A Rennes, elles se sont regroupées au sein de l'association Zin pour mettre en lumière la situation toujours plus critique de leur pays et sont présentes tous les quinze jours Place de la République le mercredi à partir de 14h.

Lors d'une de ces manifestations, leur présidente nous a servi d'interprète pour recueillir le témoignage d'une journaliste exilée pour échapper aux prisons turques.

 

 Beyhan a grandi en France ; Duygu n'y vit que depuis un an et demi. L'une parle parfaitement le français, l'autre pas du tout. Sur la place de la République, derrière un groupe de femmes brandissant drapeaux et banderoles, elles ont livré quelques réflexions sur la situation dramatique des Kurdes de Syrie et de Turquie mais aussi sur la place des femmes dans leur culture.

« Pour Erdogan, la femme kurde représente un danger et un mauvais exemple qu'il ne veut pas que les femmes turques suivent » estiment les deux jeunes femmes qui rappellent que le Rojava a réussi ce que tous les autres pays n'ont pas su faire en termes d'économie, de démocratie, de liberté d'expression, mais aussi de « statut de la femme ». Et que tout est aujourd'hui menacé par l'État turc. « Ici, à Rennes – précise encore Beyhan – on travaille comme au Rojava, avec des responsabilités partagées entre les femmes et les hommes et ce n'est pas juste pour l'image. Les femmes ont toujours autant droit à la parole parfois même plus que les hommes. »

Pour les femmes, « une guerre sur tous les fronts »

DSCN1426De son côté Duygu est affirmative : « on voudrait être un exemple pour les autres pays d'Europe et du Monde ». Malgré tout, elle reconnaît que l'égalité bien réelle en politique notamment reste à conquérir sur le plan domestique. « On ne peut pas changer la mentalité des hommes comme ça du jour au lendemain – dit-elle avec le sourire – au Rojava d'un côté la femme a une arme pour se battre et protéger ses terres mais de l'autre côté elle doit aussi se battre pour se faire respecter par son mari ; c'est une guerre sur tous les fronts ! »

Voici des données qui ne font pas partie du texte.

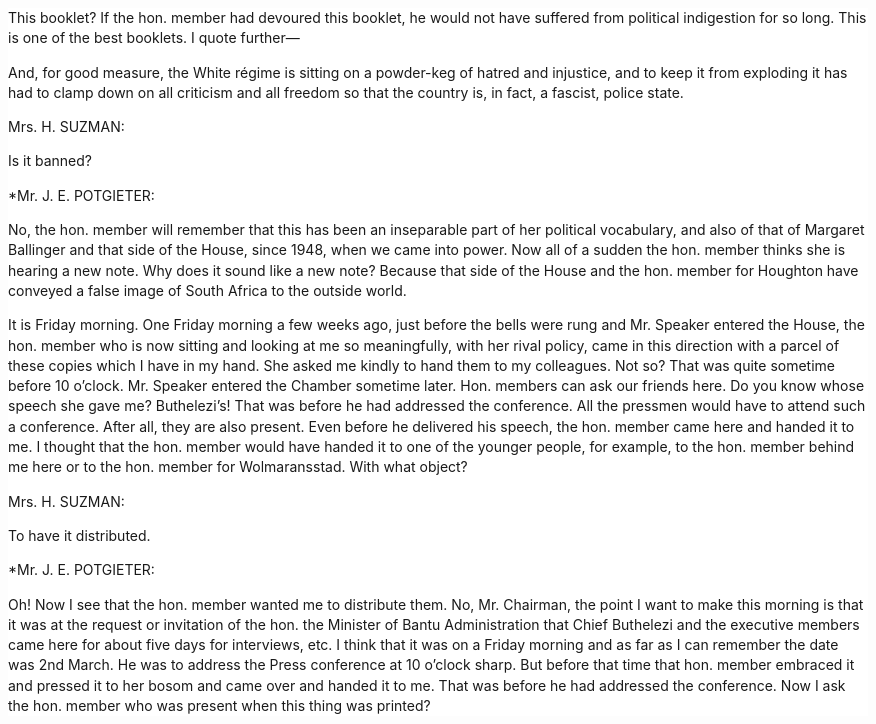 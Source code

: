 <p>This booklet&#x003F; If the hon. member had devoured this booklet, he would not have suffered from political indigestion for so long. This is one of the best booklets. I quote further&#x2014;</p>

<block name="quote">And, for good measure, the White r&#x00E9;gime is sitting on a powder-keg of hatred and injustice, and to keep it from exploding it has had to clamp down on all criticism and all freedom so that the country is, in fact, a fascist, police state.</block>

</speech>

<speech by="#suzman">

<from>Mrs. <person refersTo="hansard_za">H. SUZMAN</person>:</from>

<p>Is it banned&#x003F;</p>

</speech>

<speech by="#potgieter">

<from>*Mr. <person refersTo="hansard_za">J. E. POTGIETER</person>:</from>

<p>No, the hon. member will remember that this has been an inseparable part of her political vocabulary, and also of that of Margaret Ballinger and that side of the House, since 1948, when we came into power. Now all of a sudden the hon. member thinks she is hearing a new note. Why does it sound like a new note&#x003F; Because that side of the House and the hon. member for Houghton have conveyed a false image of South Africa to the outside world.</p>

<p>It is Friday morning. One Friday morning a few weeks ago, just before the bells were rung and Mr. Speaker entered the House, the hon. member who is now sitting and looking at me so meaningfully, with her rival policy, came in this direction with a parcel of these copies which I have in my hand. She asked me kindly to hand them to my colleagues. Not so&#x003F; That was quite sometime before 10 o&#x2019;clock. Mr. Speaker entered the Chamber sometime later. Hon. members can ask our friends here. Do you know whose speech she gave me&#x003F; Buthelezi&#x2019;s! That was before he had addressed the conference. All the pressmen would have to attend such a conference. After all, they are also present. Even before he delivered his speech, the hon. member came here and handed it to me. I thought that the hon. member would have handed it to one of the younger people, for example, to the hon. member behind me here or to the hon. member for Wolmaransstad. With what object&#x003F;</p>

</speech>

<speech by="#suzman">

<from>Mrs. <person refersTo="hansard_za">H. SUZMAN</person>:</from>

<p>To have it distributed.</p>

</speech>

<speech by="#potgieter">

<from>*Mr. <person refersTo="hansard_za">J. E. POTGIETER</person>:</from>

<p>Oh! Now I see that the hon. member wanted me to distribute them. No, Mr. Chairman, the point I want to make this morning is that it was at the request or invitation of the hon. the Minister of Bantu Administration that Chief Buthelezi and the executive members came here for about five days for interviews, etc. I think that it was on a Friday morning and as far as I can remember the date was 2nd March. He was to address the Press conference at 10 o&#x2019;clock sharp. But before that time that hon. member embraced it and pressed it to her bosom and came over and handed it to me. That was before he had addressed the conference. Now I ask the hon. member who was present when this thing was printed&#x003F;</p>
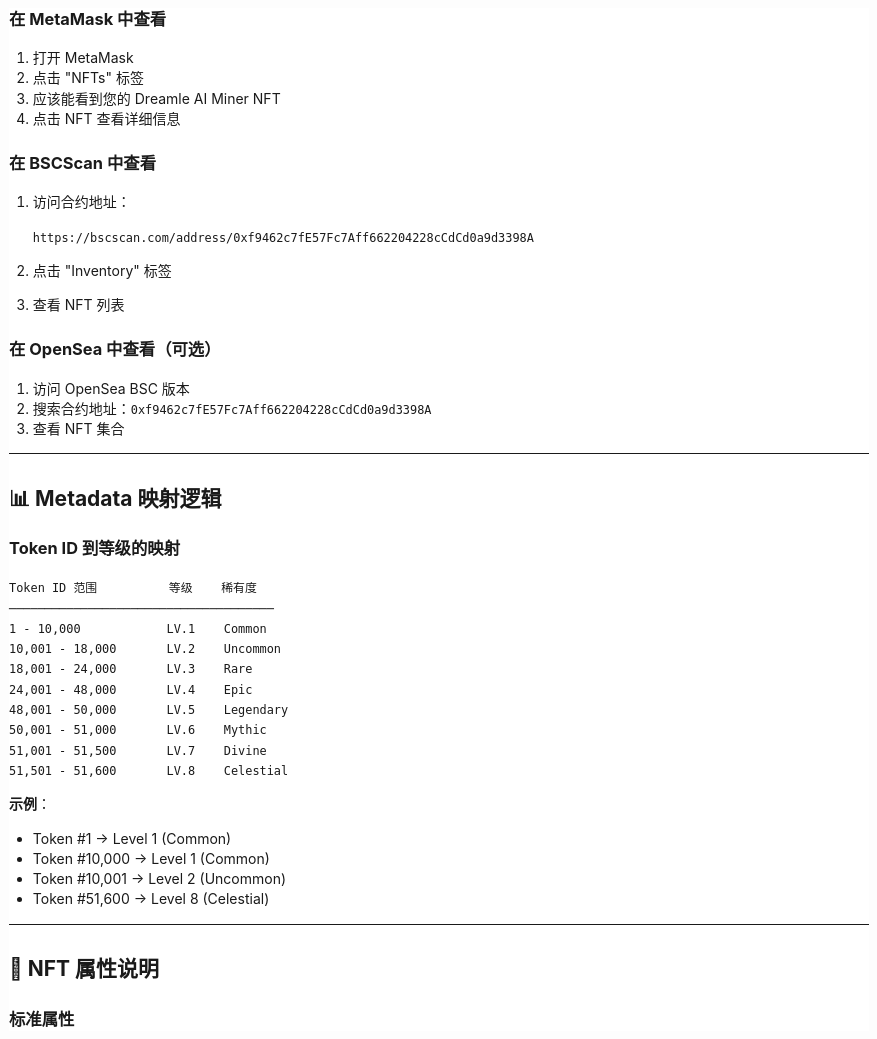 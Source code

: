 ### 在 MetaMask 中查看

1. 打开 MetaMask
2. 点击 "NFTs" 标签
3. 应该能看到您的 Dreamle AI Miner NFT
4. 点击 NFT 查看详细信息

### 在 BSCScan 中查看

1. 访问合约地址：
   ```
   https://bscscan.com/address/0xf9462c7fE57Fc7Aff662204228cCdCd0a9d3398A
   ```

2. 点击 "Inventory" 标签
3. 查看 NFT 列表

### 在 OpenSea 中查看（可选）

1. 访问 OpenSea BSC 版本
2. 搜索合约地址：`0xf9462c7fE57Fc7Aff662204228cCdCd0a9d3398A`
3. 查看 NFT 集合

---

## 📊 Metadata 映射逻辑

### Token ID 到等级的映射

```
Token ID 范围          等级    稀有度
─────────────────────────────────────
1 - 10,000            LV.1    Common
10,001 - 18,000       LV.2    Uncommon
18,001 - 24,000       LV.3    Rare
24,001 - 48,000       LV.4    Epic
48,001 - 50,000       LV.5    Legendary
50,001 - 51,000       LV.6    Mythic
51,001 - 51,500       LV.7    Divine
51,501 - 51,600       LV.8    Celestial
```

**示例**：
- Token #1 → Level 1 (Common)
- Token #10,000 → Level 1 (Common)
- Token #10,001 → Level 2 (Uncommon)
- Token #51,600 → Level 8 (Celestial)

---

## 🎨 NFT 属性说明

### 标准属性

En Turquie, Duygu était journaliste pour l'agence Jinha, fondée et animée uniquement par des femmes. Comme Zehra Dogan et d'autres professionnel-les de l'information, la jeune femme a dû fuir son pays car elle risquait la prison. En France, impossible pour elle d'exercer son métier sans maîtriser la langue.

« Je lui dit qu'ici elle est libre – traduit Beyhan – mais elle dit : "ça dépend". Elle n'est pas emprisonnée, mais elle n'est pas libre de travailler ni de voir sa famille ». Toutes deux rêvent de la paix au Rojava et de pouvoir retourner y vivre. Et toutes deux déplorent le silence médiatique et politique autour de la situation de leurs pays.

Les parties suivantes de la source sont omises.